Suppose $L: \mathbb{R}^2 \longrightarrow \mathbb{R}^3$

$L[a,b] = [(3a-b),(a+b),(-a)]$ Find the matrix of $L$ with respect to standard bases in $\mathbb{R}^2$ and $\mathbb{R}^3$

Heres what I did For $\mathbb{R}^2$ I put $(1,0)$ and $(0,1)$ into the first two equations of $L[a,b]$ and got $L(v_1) = (3,1) = 3(1,0) + (0,1)$ $L(v_2) = (-1,1) = -(1,0) + (0,1)$

For $\mathbb{R}^3$ I put $(1,0,0)$, $(0,1,0)$ and $(0,0,1)$ into the equations and got $L(u_1) = (3,1,-1)$ $L(u_2) = (-1,1,0)$ $L(u_3) = (0,0,0)$

Am I putting the numbers into the equations correctly?


When you have a linear transformation with respect to a basis, that means one is the input and the other is the output and they are expressed coordinately.

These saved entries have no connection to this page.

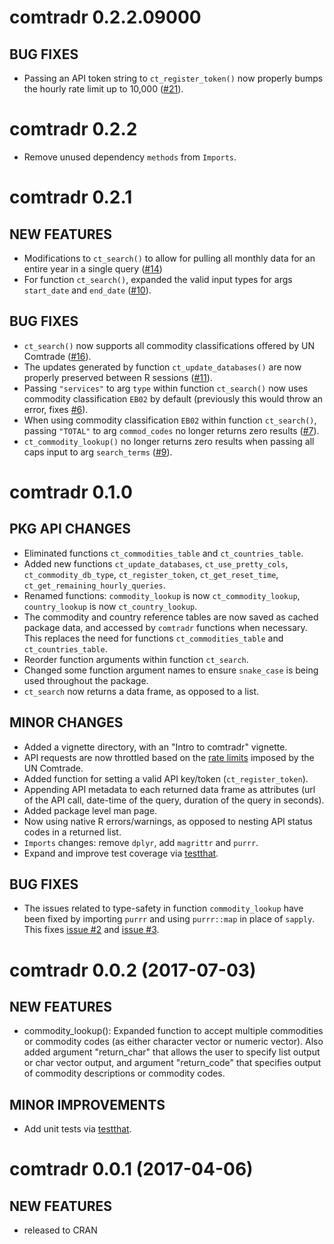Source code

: comtradr 0.2.2.09000
====================

## BUG FIXES

* Passing an API token string to `ct_register_token()` now properly bumps the hourly rate limit up to 10,000
([#21](https://github.com/ropensci/comtradr/issues/21)).

comtradr 0.2.2
====================

* Remove unused dependency `methods` from `Imports`.

comtradr 0.2.1
====================

## NEW FEATURES

* Modifications to `ct_search()` to allow for pulling all monthly data for an entire year in a single query ([#14](https://github.com/ropensci/comtradr/issues/14))
* For function `ct_search()`, expanded the valid input types for args `start_date` and `end_date` ([#10](https://github.com/ropensci/comtradr/issues/10)).

## BUG FIXES

* `ct_search()` now supports all commodity classifications offered by UN Comtrade ([#16](https://github.com/ropensci/comtradr/issues/16)).
* The updates generated by function `ct_update_databases()` are now properly preserved between R sessions ([#11](https://github.com/ropensci/comtradr/issues/11)).
* Passing `"services"` to arg `type` within function `ct_search()` now uses commodity classification `EB02` by default (previously this would throw an error, fixes [#6](https://github.com/ropensci/comtradr/issues/6)).
* When using commodity classification `EB02` within function `ct_search()`, passing `"TOTAL"` to arg `commod_codes` no longer returns zero results ([#7](https://github.com/ropensci/comtradr/issues/7)).
* `ct_commodity_lookup()` no longer returns zero results when passing all caps input to arg `search_terms` ([#9](https://github.com/ropensci/comtradr/issues/9)).


comtradr 0.1.0
===================

## PKG API CHANGES

* Eliminated functions `ct_commodities_table` and `ct_countries_table`.
* Added new functions `ct_update_databases`, `ct_use_pretty_cols`, `ct_commodity_db_type`, `ct_register_token`, `ct_get_reset_time`, `ct_get_remaining_hourly_queries`.
* Renamed functions: `commodity_lookup` is now `ct_commodity_lookup`, `country_lookup` is now `ct_country_lookup`.
* The commodity and country reference tables are now saved as cached package data, and accessed by `comtradr` functions when necessary. This replaces the need for functions `ct_commodities_table` and `ct_countries_table`.
* Reorder function arguments within function `ct_search`.
* Changed some function argument names to ensure `snake_case` is being used throughout the package.
* `ct_search` now returns a data frame, as opposed to a list.

## MINOR CHANGES

* Added a vignette directory, with an "Intro to comtradr" vignette.
* API requests are now throttled based on the [rate limits](https://comtrade.un.org/data/doc/api/#Limits) imposed by the UN Comtrade.
* Added function for setting a valid API key/token (`ct_register_token`).
* Appending API metadata to each returned data frame as attributes (url of the API call, date-time of the query, duration of the query in seconds).
* Added package level man page.
* Now using native R errors/warnings, as opposed to nesting API status codes in a returned list.
* `Imports` changes: remove `dplyr`, add `magrittr` and `purrr`.
* Expand and improve test coverage via [testthat](https://github.com/hadley/testthat).

## BUG FIXES

* The issues related to type-safety in function `commodity_lookup` have been fixed by importing `purrr` and using `purrr::map` in place of `sapply`. This fixes [issue #2](https://github.com/ropensci/comtradr/issues/2) and [issue #3](https://github.com/ropensci/comtradr/issues/3).


comtradr 0.0.2 (2017-07-03)
===========================

## NEW FEATURES

* commodity_lookup(): Expanded function to accept multiple commodities or commodity codes (as either character vector or numeric vector). Also added argument "return_char" that allows the user to specify list output or char vector output, and argument "return_code" that specifies output of commodity descriptions or commodity codes.

## MINOR IMPROVEMENTS

* Add unit tests via [testthat](https://github.com/hadley/testthat).


comtradr 0.0.1 (2017-04-06)
===========================

## NEW FEATURES

* released to CRAN
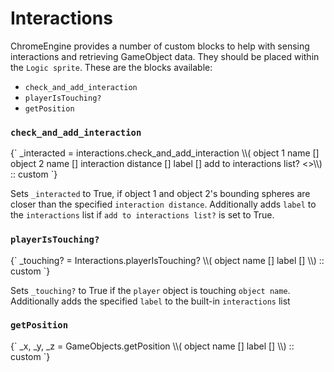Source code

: # Interactions

ChromeEngine provides a number of custom blocks to help with sensing interactions and retrieving GameObject data. They should be placed within the `Logic sprite`. These are the blocks available:

 - `check_and_add_interaction`
 - `playerIsTouching?`
 - `getPosition`


### `check_and_add_interaction`
<ScratchBlocks>
{`
_interacted = interactions.check_and_add_interaction \\( object 1 name [] object 2 name [] interaction distance  [] label  [] add to interactions list? <>\\) :: custom
`}
</ScratchBlocks>

Sets `_interacted` to True, if object 1 and object 2's bounding spheres are closer than the specified `interaction distance`. Additionally adds `label` to the `interactions` list if `add to interactions list?` is set to True. 

### `playerIsTouching?`

<ScratchBlocks>
{`
_touching? = Interactions.playerIsTouching? \\( object name  [] label  [] \\) :: custom
`}
</ScratchBlocks>

Sets `_touching?` to True if the `player` object is touching `object name`. Additionally adds the specified `label` to the built-in `interactions` list

### `getPosition`

<ScratchBlocks>
{`
_x, _y, _z = GameObjects.getPosition \\( object name  [] label  [] \\) :: custom
`}
</ScratchBlocks>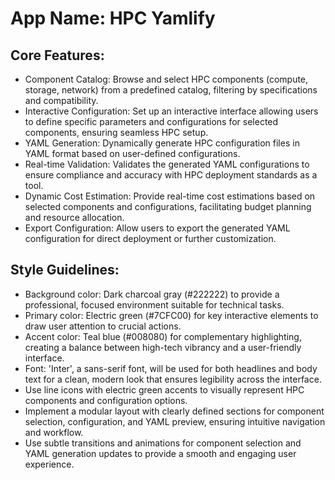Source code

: # **App Name**: HPC Yamlify

## Core Features:

- Component Catalog: Browse and select HPC components (compute, storage, network) from a predefined catalog, filtering by specifications and compatibility.
- Interactive Configuration: Set up an interactive interface allowing users to define specific parameters and configurations for selected components, ensuring seamless HPC setup.
- YAML Generation: Dynamically generate HPC configuration files in YAML format based on user-defined configurations.
- Real-time Validation: Validates the generated YAML configurations to ensure compliance and accuracy with HPC deployment standards as a tool.
- Dynamic Cost Estimation: Provide real-time cost estimations based on selected components and configurations, facilitating budget planning and resource allocation.
- Export Configuration: Allow users to export the generated YAML configuration for direct deployment or further customization.

## Style Guidelines:

- Background color: Dark charcoal gray (#222222) to provide a professional, focused environment suitable for technical tasks.
- Primary color: Electric green (#7CFC00) for key interactive elements to draw user attention to crucial actions.
- Accent color: Teal blue (#008080) for complementary highlighting, creating a balance between high-tech vibrancy and a user-friendly interface.
- Font: 'Inter', a sans-serif font, will be used for both headlines and body text for a clean, modern look that ensures legibility across the interface.
- Use line icons with electric green accents to visually represent HPC components and configuration options.
- Implement a modular layout with clearly defined sections for component selection, configuration, and YAML preview, ensuring intuitive navigation and workflow.
- Use subtle transitions and animations for component selection and YAML generation updates to provide a smooth and engaging user experience.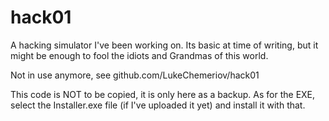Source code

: # hack01

A hacking simulator I've been working on. Its basic at time of writing, but it might be enough to fool the idiots and Grandmas of this world.

Not in use anymore, see github.com/LukeChemeriov/hack01


This code is NOT to be copied, it is only here as a backup. As for the EXE, select the Installer.exe file (if I've uploaded it yet) and install it with that.
 
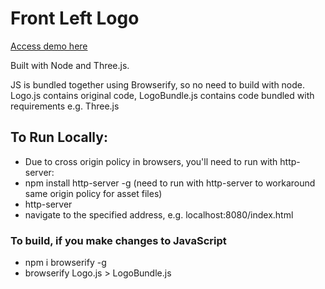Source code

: # Front Left Logo

[Access demo here](https://front-left.github.io/fl-logo/index.html)

Built with Node and Three.js.

JS is bundled together using Browserify, so no need to build with node. Logo.js contains original code, LogoBundle.js contains code bundled with requirements e.g. Three.js

## To Run Locally:

* Due to cross origin policy in browsers, you'll need to run with http-server:
* npm install http-server -g (need to run with http-server to workaround same origin policy for asset files)
* http-server
* navigate to the specified address, e.g. localhost:8080/index.html

### To build, if you make changes to JavaScript

* npm i browserify -g
* browserify Logo.js > LogoBundle.js
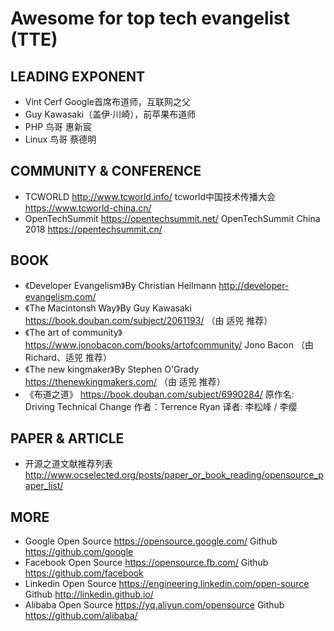 # Awesome for top tech evangelist (TTE)

## LEADING EXPONENT
- Vint Cerf Google首席布道师，互联网之父
- Guy Kawasaki（盖伊·川崎），前苹果布道师 
- PHP 鸟哥  惠新宸 
- Linux 鸟哥 蔡德明 


## COMMUNITY & CONFERENCE 
- TCWORLD  http://www.tcworld.info/  tcworld中国技术传播大会  https://www.tcworld-china.cn/
- OpenTechSummit https://opentechsummit.net/ OpenTechSummit China 2018 https://opentechsummit.cn/


## BOOK
- 《Developer Evangelism》By Christian Heilmann  http://developer-evangelism.com/
- 《The Macintonsh Way》By  Guy Kawasaki https://book.douban.com/subject/2061193/ （由 适兕 推荐）
- 《The art of community》 https://www.jonobacon.com/books/artofcommunity/  Jono Bacon （由 Richard、适兕 推荐）
- 《The new kingmaker》By Stephen O'Grady  https://thenewkingmakers.com/ （由 适兕 推荐）
- 《布道之道》 https://book.douban.com/subject/6990284/  原作名: Driving Technical Change  作者：Terrence Ryan 译者: 李松峰 / 李缨


## PAPER & ARTICLE
- 开源之道文献推荐列表  http://www.ocselected.org/posts/paper_or_book_reading/opensource_paper_list/ 




## MORE 
- Google Open Source https://opensource.google.com/      Github  https://github.com/google
- Facebook Open Source https://opensource.fb.com/  Github  https://github.com/facebook
- Linkedin Open Source https://engineering.linkedin.com/open-source Github http://linkedin.github.io/
- Alibaba Open Source  https://yq.aliyun.com/opensource  Github  https://github.com/alibaba/ 

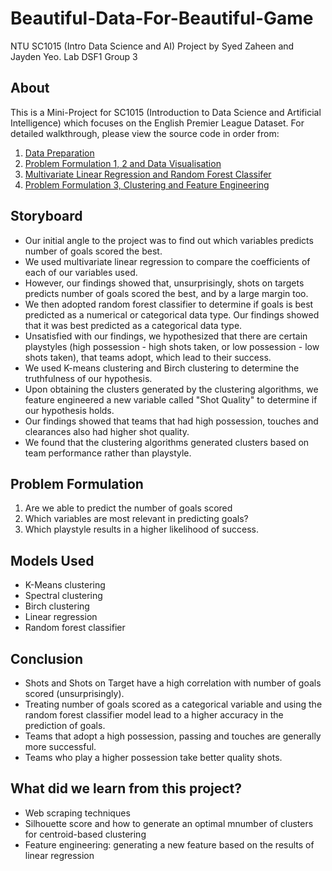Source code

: # Beautiful-Data-For-Beautiful-Game
NTU SC1015 (Intro Data Science and AI) Project by Syed Zaheen and Jayden Yeo. Lab DSF1 Group 3 

## About

This is a Mini-Project for SC1015 (Introduction to Data Science and Artificial Intelligence) which focuses on the English Premier League Dataset. For detailed walkthrough, please view the source code in order from:

1. [Data Preparation](https://github.com/SyedZaheen/Beautiful-Data-For-Beautiful-Game/blob/main/Data%20Preparation.ipynb)
2. [Problem Formulation 1, 2 and Data Visualisation](https://github.com/SyedZaheen/Beautiful-Data-For-Beautiful-Game/blob/main/Problem%20formulation%201%20and%20Exploratory%20Data%20Analysis.ipynb)
3. [Multivariate Linear Regression and Random Forest Classifer](https://github.com/SyedZaheen/Beautiful-Data-For-Beautiful-Game/blob/main/Multivariate%20Linear%20regression%20and%20random%20forest%20classifier.ipynb)
4. [Problem Formulation 3, Clustering and Feature Engineering](https://github.com/SyedZaheen/Beautiful-Data-For-Beautiful-Game/blob/main/Clustering%20and%20feature%20engineering.ipynb)


## Storyboard

- Our initial angle to the project was to find out which variables predicts number of goals scored the best. 
- We used multivariate linear regression to compare the coefficients of each of our variables used.
- However, our findings showed that, unsurprisingly, shots on targets predicts number of goals scored the best, and by a large margin too.
- We then adopted random forest classifier to determine if goals is best predicted as a numerical or categorical data type. Our findings showed that it was best predicted as a categorical data type.
- Unsatisfied with our findings, we hypothesized that there are certain playstyles (high possession - high shots taken, or low possession - low shots taken), that teams adopt, which lead to their success.
- We used K-means clustering and Birch clustering to determine the truthfulness of our hypothesis.
- Upon obtaining the clusters generated by the clustering algorithms, we feature engineered a new variable called "Shot Quality" to determine if our hypothesis holds.
- Our findings showed that teams that had high possession, touches and clearances also had higher shot quality.
- We found that the clustering algorithms generated clusters based on team performance rather than playstyle.


## Problem Formulation

1. Are we able to predict the number of goals scored
2. Which variables are most relevant in predicting goals?
3. Which playstyle results in a higher likelihood of success. 

## Models Used

- K-Means clustering
- Spectral clustering
- Birch clustering
- Linear regression
- Random forest classifier

## Conclusion

- Shots and Shots on Target have a high correlation with number of goals scored (unsurprisingly).
- Treating number of goals scored as a categorical variable and using the random forest classifier model lead to a higher accuracy in the prediction of goals.
- Teams that adopt a high possession, passing and touches are generally more successful.
- Teams who play a higher possession take better quality shots. 

## What did we learn from this project?

- Web scraping techniques
- Silhouette score and how to generate an optimal mnumber of clusters for centroid-based clustering
- Feature engineering: generating a new feature based on the results of linear regression


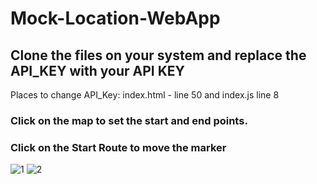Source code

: 
# Mock-Location-WebApp

## Clone the files on your system and replace the API_KEY with your API KEY
Places to change API_Key: index.html - line 50 and index.js line 8

### Click on the map to set the start and end points.

### Click on the Start Route to move the marker


![1](https://user-images.githubusercontent.com/47393893/116004350-f7694380-a61f-11eb-8e4e-a52cb2ae2985.png)
![2](https://user-images.githubusercontent.com/47393893/116622799-df1c6000-a962-11eb-9e63-c056033c1b2d.png)
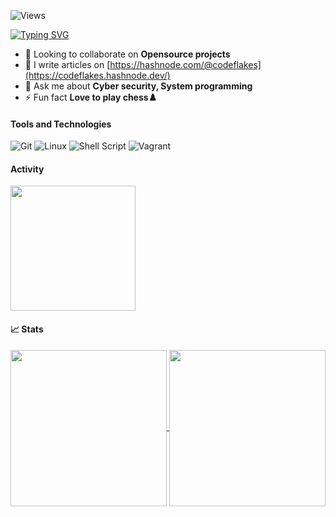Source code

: ![Views](https://komarev.com/ghpvc/?username=LaughingRover&style=for-the-badge&color=0e75b6)

[![Typing SVG](https://readme-typing-svg.demolab.com?font=Fira+Code&pause=1000&color=FFFFFF&vCenter=true&repeat=false&width=435&lines=Hi%2C+I'm+Joseph+Ita+%F0%9F%91%8B;I+Engineer+Change+;One+Code+Block+At+A+Time)](https://git.io/typing-svg)

- 👯 Looking to collaborate on **Opensource projects**
- 📝 I write articles on [https://hashnode.com/@codeflakes](https://codeflakes.hashnode.dev/)
- 💬 Ask me about **Cyber security, System programming**
- ⚡ Fun fact **Love to play chess♟️**

<!-- https://shields.io -->
#### Tools and Technologies

![Git](https://img.shields.io/badge/GIT-E44C30?style=for-the-badge&logo=git&logoColor=white)
![Linux](https://img.shields.io/badge/Linux-FCC624?style=for-the-badge&logo=linux&logoColor=black)
![Shell Script](https://img.shields.io/badge/Shell_Script-121011?style=for-the-badge&logo=gnu-bash&logoColor=white)
![Vagrant](https://img.shields.io/badge/Vagrant-white?style=for-the-badge&logo=Vagrant&logoColor=blue)

#### Activity

<a href="https://github.com/LaughingRover">
  <img height=200 align="center" src="https://github-readme-streak-stats.herokuapp.com?user=LaughingRover&theme=swift&exclude_days=Sun&fire=EB5454" />
</a>

#### &#x1f4c8; Stats

<a href="https://github.com/LaughingRover">
  <img height=250 align="center" src="https://github-readme-stats.vercel.app/api/top-langs/?username=LaughingRover&layout=donut&theme=swift&hide_title=true&langs_count=20" />
</a>
<a href="https://github.com/LaughingRover">
  <img height=250 align="center" src="https://github-readme-stats.vercel.app/api?username=LaughingRover&hide=issues,contribs&show=reviews,discussions_started,prs_merged,prs_merged_percentage&show_icons=true&theme=swift&layout=compact&langs_count=8&card_width=320&include_all_commits=true&rank_icon=github&hide_title=true&hide_rank=true" />
</a>
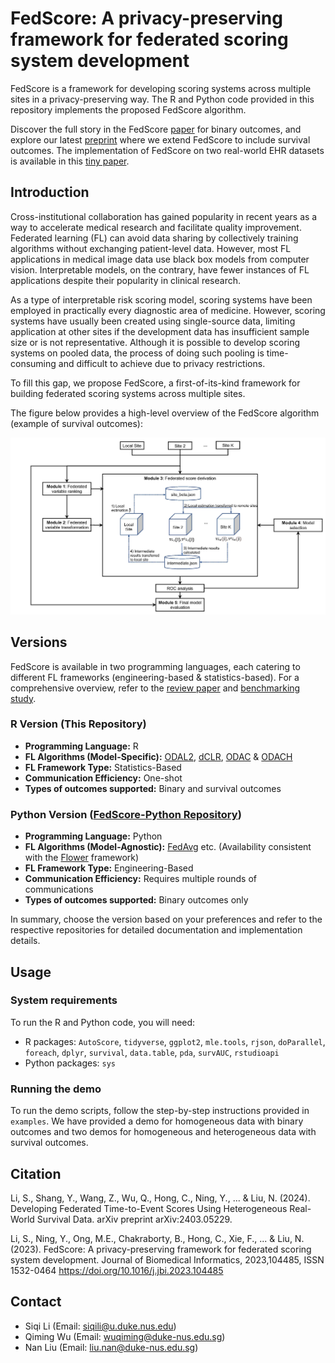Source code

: # FedScore: A privacy-preserving framework for federated scoring system development

FedScore is a framework for developing scoring systems across multiple sites in a privacy-preserving way. The R and Python code provided in this repository implements the proposed FedScore algorithm.

Discover the full story in the FedScore [paper](https://doi.org/10.1016/j.jbi.2023.104485) for binary outcomes, and explore our latest [preprint](https://arxiv.org/abs/2403.05229) where we extend FedScore to include survival outcomes. The implementation of FedScore on two real-world EHR datasets is available in this [tiny paper](https://openreview.net/forum?id=c4GVRbEx1g).

## Introduction

Cross-institutional collaboration has gained popularity in recent years as a way to accelerate medical research and facilitate quality improvement. Federated learning (FL) can avoid data sharing by collectively training algorithms without exchanging patient-level data. However, most FL applications in medical image data use black box models from computer vision. Interpretable models, on the contrary, have fewer instances of FL applications despite their popularity in clinical research.

As a type of interpretable risk scoring model, scoring systems have been employed in practically every diagnostic area of medicine. However, scoring systems have usually been created using single-source data, limiting application at other sites if the development data has insufficient sample size or is not representative. Although it is possible to develop scoring systems on pooled data, the process of doing such pooling is time-consuming and difficult to achieve due to privacy restrictions. 

To fill this gap, we propose FedScore, a first-of-its-kind framework for building federated scoring systems across multiple sites. 

The figure below provides a high-level overview of the FedScore algorithm (example of survival outcomes):

![Figure 1: Overview of the FedScore algorithm (survival outcomes)](workflow.jpg)

## Versions

FedScore is available in two programming languages, each catering to different FL frameworks (engineering-based & statistics-based). For a comprehensive overview, refer to the [review paper](https://doi.org/10.1093/jamia/ocad170) and [benchmarking study](https://arxiv.org/pdf/2311.03417.pdf).

### R Version (This Repository)
- **Programming Language:** R
- **FL Algorithms (Model-Specific):** [ODAL2](https://doi.org/10.1093/jamia/ocz199), [dCLR](https://www.nature.com/articles/s41746-022-00615-8), [ODAC](https://doi.org/10.1093/jamia/ocaa044) & [ODACH](https://www.nature.com/articles/s41598-022-09069-0)
- **FL Framework Type:** Statistics-Based
- **Communication Efficiency:** One-shot
- __Types of outcomes supported:__ Binary and survival outcomes
### Python Version ([FedScore-Python Repository](https://github.com/nliulab/FedScore-Python))
- **Programming Language:** Python
- **FL Algorithms (Model-Agnostic):** [FedAvg](https://proceedings.mlr.press/v54/mcmahan17a/mcmahan17a.pdf) etc. (Availability consistent with the [Flower](https://flower.ai/) framework)
- **FL Framework Type:** Engineering-Based
- **Communication Efficiency:** Requires multiple rounds of communications
- __Types of outcomes supported:__ Binary outcomes only

In summary, choose the version based on your preferences and refer to the respective repositories for detailed documentation and implementation details.

## Usage

### System requirements

To run the R and Python code, you will need:

- R packages: `AutoScore`, `tidyverse`, `ggplot2`, `mle.tools`, `rjson`, `doParallel`, `foreach`, `dplyr`, `survival`, `data.table`, `pda`, `survAUC`, `rstudioapi`
- Python packages: `sys`

### Running the demo

To run the demo scripts, follow the step-by-step instructions provided in `examples`. We have provided a demo for homogeneous data with binary outcomes and two demos for homogeneous and heterogeneous data with survival outcomes.

## Citation

Li, S., Shang, Y., Wang, Z., Wu, Q., Hong, C., Ning, Y., ... & Liu, N. (2024). Developing Federated Time-to-Event Scores Using Heterogeneous Real-World Survival Data. arXiv preprint arXiv:2403.05229.

Li, S., Ning, Y., Ong, M.E., Chakraborty, B., Hong, C., Xie, F., ... & Liu, N. (2023). FedScore: A privacy-preserving framework for federated scoring system development. Journal of Biomedical Informatics, 2023,104485, ISSN 1532-0464 https://doi.org/10.1016/j.jbi.2023.104485

## Contact

- Siqi Li (Email: <siqili@u.duke.nus.edu>)
- Qiming Wu (Email: <wuqiming@duke-nus.edu.sg>)
- Nan Liu (Email: <liu.nan@duke-nus.edu.sg>)
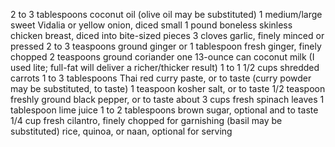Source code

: 2 to 3 tablespoons coconut oil (olive oil may be substituted)
1 medium/large sweet Vidalia or yellow onion, diced small
1 pound boneless skinless chicken breast, diced into bite-sized pieces
3 cloves garlic, finely minced or pressed
2 to 3 teaspoons ground ginger or 1 tablespoon fresh ginger, finely chopped
2 teaspoons ground coriander
one 13-ounce can coconut milk (I used lite; full-fat will deliver a richer/thicker result)
1 to 1 1/2 cups shredded carrots
1 to 3 tablespoons Thai red curry paste, or to taste (curry powder may be substituted, to taste)
1 teaspoon kosher salt, or to taste
1/2 teaspoon freshly ground black pepper, or to taste
about 3 cups fresh spinach leaves
1 tablespoon lime juice
1 to 2 tablespoons brown sugar, optional and to taste
1/4 cup fresh cilantro, finely chopped for garnishing (basil may be substituted)
rice, quinoa, or naan, optional for serving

In this case, since $L$ takes a vector from $\mathbb{R}^2$ and maps it to $\mathbb{R}^3$, you want to express in general what happens to the vector. What's a good way to generalize this? By selecting a basis that spans the domain (that is $\mathbb{R}^2$), and the standard basis is the easiest.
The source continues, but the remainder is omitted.